Source information:
——————————

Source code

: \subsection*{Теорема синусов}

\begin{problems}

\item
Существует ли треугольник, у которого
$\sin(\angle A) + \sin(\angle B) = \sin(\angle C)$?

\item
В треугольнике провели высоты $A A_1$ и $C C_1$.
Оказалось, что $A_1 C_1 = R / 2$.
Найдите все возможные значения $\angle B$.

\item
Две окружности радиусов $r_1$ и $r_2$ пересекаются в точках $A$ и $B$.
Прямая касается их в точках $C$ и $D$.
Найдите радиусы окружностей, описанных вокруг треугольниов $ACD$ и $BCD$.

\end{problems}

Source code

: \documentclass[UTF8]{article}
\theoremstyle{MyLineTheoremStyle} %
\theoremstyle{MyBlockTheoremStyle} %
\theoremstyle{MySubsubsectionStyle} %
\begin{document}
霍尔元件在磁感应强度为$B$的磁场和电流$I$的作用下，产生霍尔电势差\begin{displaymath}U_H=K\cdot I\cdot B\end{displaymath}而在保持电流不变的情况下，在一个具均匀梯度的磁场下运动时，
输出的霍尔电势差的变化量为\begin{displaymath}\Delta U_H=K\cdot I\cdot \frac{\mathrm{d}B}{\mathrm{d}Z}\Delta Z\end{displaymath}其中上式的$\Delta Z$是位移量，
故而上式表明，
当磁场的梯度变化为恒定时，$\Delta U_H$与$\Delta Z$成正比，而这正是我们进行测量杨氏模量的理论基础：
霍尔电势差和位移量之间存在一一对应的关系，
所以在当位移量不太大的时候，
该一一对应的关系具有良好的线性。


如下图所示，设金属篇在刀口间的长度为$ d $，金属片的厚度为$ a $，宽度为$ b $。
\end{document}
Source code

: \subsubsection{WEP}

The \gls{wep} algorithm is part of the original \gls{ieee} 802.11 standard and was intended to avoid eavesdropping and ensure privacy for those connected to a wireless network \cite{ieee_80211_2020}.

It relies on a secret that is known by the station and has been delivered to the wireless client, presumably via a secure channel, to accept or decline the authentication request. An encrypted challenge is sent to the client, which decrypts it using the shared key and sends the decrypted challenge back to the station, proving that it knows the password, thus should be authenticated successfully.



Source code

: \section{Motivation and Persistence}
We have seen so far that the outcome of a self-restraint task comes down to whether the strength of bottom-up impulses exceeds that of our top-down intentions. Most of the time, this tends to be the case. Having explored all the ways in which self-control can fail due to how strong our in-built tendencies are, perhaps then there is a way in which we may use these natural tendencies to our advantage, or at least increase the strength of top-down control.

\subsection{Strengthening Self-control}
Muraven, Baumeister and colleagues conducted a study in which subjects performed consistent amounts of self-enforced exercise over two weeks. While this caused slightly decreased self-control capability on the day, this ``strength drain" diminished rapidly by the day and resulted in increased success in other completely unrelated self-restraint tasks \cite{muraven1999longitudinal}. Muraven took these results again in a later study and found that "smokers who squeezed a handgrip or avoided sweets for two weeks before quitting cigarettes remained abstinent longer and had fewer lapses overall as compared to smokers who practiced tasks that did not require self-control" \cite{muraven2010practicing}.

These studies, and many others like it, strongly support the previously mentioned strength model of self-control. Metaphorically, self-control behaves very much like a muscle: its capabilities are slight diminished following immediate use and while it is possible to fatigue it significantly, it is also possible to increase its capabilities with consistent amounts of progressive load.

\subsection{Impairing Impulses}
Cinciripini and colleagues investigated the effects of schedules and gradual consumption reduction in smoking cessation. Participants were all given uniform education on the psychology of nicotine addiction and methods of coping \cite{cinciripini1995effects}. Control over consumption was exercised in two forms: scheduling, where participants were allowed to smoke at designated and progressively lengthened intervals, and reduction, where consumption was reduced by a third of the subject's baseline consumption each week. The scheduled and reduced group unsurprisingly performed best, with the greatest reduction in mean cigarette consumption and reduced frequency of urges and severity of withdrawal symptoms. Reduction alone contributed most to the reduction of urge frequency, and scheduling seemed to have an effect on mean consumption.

——————————

Problem to work on: Note how many lines of the listing above contain the string "begin", and give that number with nothing added.

Exercise answer: 4